The nurse in a same-day surgery unit assigns the unlicensed assistive personnel (UAP) to provide a hernia patient with a lunch tray. Which statement by the nurse is most appropriate?
- A. Tell the family they can bring in a pizza if the patient would prefer that.
- B. Make sure the patient gets at least 2 cartons of milk
- C. Stop the IV if the patient is able to eat solid food.
- D. Encourage the patient to eat slowly to prevent gas.
Correct Answer: D
Rationale: The professional nurse can delegate tasks with an expected outcome. The UAP is given adequate information about the task and how to promote the best outcome.
The nurse has attended a staff education program about obtaining blood specimens from newborns via heel stick. Which of the following statements by the nurse would require follow-up?
- A. Nonnutritive sucking may help alleviate pain during the puncture.
- B. I will obtain the blood specimen from the center of the newborn's heel.
- C. I will wipe away the first drop of blood prior to obtaining the specimen.

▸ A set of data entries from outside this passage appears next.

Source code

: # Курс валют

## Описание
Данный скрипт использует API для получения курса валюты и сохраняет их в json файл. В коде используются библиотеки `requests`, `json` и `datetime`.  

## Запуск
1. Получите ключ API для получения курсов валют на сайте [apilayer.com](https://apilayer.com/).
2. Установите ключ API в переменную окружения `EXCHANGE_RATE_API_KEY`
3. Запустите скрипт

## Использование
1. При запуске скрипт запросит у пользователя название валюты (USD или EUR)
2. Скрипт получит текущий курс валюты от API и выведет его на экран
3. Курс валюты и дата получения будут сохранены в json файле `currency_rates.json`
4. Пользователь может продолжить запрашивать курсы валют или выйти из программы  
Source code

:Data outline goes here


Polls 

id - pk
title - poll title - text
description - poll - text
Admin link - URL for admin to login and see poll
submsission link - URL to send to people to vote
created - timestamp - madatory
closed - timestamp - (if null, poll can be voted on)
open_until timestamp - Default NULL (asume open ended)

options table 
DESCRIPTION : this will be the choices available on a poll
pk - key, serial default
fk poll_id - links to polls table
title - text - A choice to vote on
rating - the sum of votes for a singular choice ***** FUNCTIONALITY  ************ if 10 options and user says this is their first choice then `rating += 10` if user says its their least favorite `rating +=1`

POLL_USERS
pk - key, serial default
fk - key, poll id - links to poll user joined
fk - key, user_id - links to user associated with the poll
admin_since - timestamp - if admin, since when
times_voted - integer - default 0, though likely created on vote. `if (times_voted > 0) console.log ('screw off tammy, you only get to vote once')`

- D. The heel area should be warmed for 3 to 5 minutes prior to the puncture.
Correct Answer: B
Rationale: The center of the heel (B) should be avoided to prevent bone injury; lateral or medial aspects are used. Sucking (A), wiping the first drop (C), and warming (D) are correct.

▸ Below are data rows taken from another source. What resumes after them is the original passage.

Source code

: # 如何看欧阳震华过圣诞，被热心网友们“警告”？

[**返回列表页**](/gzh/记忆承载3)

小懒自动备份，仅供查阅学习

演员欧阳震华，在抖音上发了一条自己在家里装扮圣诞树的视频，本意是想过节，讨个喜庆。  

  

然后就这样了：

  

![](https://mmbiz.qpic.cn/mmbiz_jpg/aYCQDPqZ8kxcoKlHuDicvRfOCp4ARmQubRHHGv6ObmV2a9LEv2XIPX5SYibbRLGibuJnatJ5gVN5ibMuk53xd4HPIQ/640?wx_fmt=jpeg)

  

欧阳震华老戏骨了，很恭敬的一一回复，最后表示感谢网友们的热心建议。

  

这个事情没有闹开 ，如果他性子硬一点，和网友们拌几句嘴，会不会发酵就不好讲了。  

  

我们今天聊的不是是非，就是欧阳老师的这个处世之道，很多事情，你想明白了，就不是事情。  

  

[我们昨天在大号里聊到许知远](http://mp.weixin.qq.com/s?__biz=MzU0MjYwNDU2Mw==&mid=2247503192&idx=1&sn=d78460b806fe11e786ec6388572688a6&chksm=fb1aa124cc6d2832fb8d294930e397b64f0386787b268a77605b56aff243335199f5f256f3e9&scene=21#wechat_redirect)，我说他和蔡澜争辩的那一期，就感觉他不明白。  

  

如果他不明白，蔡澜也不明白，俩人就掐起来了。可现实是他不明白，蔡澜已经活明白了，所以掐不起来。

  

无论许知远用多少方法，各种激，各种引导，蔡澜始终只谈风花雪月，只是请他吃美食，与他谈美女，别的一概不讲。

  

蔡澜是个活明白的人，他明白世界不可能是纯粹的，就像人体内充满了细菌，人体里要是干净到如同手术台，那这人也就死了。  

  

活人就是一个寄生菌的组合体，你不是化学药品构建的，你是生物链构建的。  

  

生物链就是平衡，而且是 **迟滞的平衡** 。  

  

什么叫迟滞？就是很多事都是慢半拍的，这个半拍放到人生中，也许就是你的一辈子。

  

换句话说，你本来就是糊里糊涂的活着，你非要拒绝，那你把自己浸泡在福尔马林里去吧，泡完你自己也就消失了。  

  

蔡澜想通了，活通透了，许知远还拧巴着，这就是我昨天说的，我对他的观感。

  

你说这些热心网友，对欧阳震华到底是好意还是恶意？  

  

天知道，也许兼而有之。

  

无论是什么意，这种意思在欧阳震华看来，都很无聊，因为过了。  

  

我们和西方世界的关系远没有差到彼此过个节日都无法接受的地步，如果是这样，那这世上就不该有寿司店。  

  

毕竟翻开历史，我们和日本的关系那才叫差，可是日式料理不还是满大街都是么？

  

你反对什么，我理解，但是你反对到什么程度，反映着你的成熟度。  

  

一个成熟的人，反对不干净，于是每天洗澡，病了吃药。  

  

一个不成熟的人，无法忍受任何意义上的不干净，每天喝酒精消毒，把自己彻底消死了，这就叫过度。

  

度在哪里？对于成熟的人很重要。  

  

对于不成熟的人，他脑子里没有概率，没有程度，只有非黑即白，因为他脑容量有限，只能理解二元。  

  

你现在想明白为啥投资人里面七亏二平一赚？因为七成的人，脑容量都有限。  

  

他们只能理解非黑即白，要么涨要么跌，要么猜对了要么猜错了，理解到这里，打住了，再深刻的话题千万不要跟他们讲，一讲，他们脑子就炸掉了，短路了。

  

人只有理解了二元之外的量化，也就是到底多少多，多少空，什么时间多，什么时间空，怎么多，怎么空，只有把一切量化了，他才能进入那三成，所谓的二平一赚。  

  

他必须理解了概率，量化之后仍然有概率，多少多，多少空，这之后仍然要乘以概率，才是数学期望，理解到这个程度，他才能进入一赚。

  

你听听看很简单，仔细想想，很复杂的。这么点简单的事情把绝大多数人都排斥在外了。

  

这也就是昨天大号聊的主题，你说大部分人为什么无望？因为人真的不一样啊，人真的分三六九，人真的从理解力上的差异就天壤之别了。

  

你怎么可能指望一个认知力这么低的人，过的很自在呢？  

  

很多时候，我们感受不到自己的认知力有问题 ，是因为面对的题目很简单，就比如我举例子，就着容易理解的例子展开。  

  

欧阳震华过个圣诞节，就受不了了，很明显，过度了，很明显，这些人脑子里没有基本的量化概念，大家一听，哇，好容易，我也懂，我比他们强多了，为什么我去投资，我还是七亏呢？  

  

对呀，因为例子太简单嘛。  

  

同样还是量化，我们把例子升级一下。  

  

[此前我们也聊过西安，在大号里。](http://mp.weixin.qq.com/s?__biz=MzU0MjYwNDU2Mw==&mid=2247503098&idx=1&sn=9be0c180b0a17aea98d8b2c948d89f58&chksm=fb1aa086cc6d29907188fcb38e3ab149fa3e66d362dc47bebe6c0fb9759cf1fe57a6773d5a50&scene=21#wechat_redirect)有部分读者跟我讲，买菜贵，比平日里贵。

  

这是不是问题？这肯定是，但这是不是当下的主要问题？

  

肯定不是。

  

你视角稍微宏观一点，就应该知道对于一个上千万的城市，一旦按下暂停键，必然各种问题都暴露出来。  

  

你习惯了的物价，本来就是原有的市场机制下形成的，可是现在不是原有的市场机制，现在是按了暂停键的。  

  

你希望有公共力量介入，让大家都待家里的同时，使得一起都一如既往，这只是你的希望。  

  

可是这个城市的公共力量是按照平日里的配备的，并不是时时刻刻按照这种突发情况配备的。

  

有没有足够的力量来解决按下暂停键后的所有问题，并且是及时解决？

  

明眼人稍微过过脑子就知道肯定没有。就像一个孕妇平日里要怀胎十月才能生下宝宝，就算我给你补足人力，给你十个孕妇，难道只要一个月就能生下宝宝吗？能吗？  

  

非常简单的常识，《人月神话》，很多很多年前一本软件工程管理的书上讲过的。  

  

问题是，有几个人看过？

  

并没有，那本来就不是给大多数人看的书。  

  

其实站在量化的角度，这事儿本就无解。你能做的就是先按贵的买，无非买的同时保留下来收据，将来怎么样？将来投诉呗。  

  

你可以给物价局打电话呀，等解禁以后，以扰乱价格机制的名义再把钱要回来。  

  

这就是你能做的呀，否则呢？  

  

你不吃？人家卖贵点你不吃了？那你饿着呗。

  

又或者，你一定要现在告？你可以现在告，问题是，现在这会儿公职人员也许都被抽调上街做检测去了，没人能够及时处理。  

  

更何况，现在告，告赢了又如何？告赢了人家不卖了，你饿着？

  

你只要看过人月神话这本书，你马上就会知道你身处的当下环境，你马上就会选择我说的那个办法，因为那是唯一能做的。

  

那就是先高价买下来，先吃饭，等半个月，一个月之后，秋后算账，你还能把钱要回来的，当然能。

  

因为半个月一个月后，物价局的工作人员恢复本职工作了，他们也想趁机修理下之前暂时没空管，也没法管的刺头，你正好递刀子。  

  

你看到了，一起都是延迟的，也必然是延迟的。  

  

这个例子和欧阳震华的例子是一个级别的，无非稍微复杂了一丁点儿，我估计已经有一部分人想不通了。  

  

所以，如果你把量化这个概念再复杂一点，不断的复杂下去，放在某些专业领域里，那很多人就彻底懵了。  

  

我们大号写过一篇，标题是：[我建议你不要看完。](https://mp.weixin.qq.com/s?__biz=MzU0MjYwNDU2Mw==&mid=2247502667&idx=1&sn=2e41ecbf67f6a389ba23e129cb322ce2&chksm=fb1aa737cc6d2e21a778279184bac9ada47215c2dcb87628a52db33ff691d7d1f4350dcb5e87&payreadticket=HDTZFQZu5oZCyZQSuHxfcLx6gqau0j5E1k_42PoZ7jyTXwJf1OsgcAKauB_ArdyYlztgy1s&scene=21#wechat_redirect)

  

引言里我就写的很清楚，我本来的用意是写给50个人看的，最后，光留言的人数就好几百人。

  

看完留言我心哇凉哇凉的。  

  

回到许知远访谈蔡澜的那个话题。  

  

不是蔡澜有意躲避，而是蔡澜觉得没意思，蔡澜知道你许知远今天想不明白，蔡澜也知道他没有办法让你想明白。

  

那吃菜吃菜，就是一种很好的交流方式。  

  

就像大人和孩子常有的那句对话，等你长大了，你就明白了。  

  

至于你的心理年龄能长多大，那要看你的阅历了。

An elderly client who experiences nighttime confusion wanders from his room into the room of another client. The nurse can best help decrease the client's confusion by:
- A. Assigning a nursing assistant to sit with him until he falls asleep
- B. Allowing the client to room with another elderly client
- C. Administering a bedtime sedative
- D. Leaving a night light on during the evening and night shifts
Correct Answer: D
Rationale: A night light reduces confusion by improving visibility and orientation. Constant supervision is impractical, room-sharing may worsen confusion, and sedatives increase fall risk.
What is the most important aspect to include when developing a home care plan for a client with severe arthritis?
- A. Maintaining and preserving function
- B. Anticipating side effects of therapy
- C. Supporting coping with limitations
- D. Ensuring compliance with medications
Correct Answer: A
Rationale: Maintaining and preserving function. Preserving joint function is critical for quality of life in arthritis.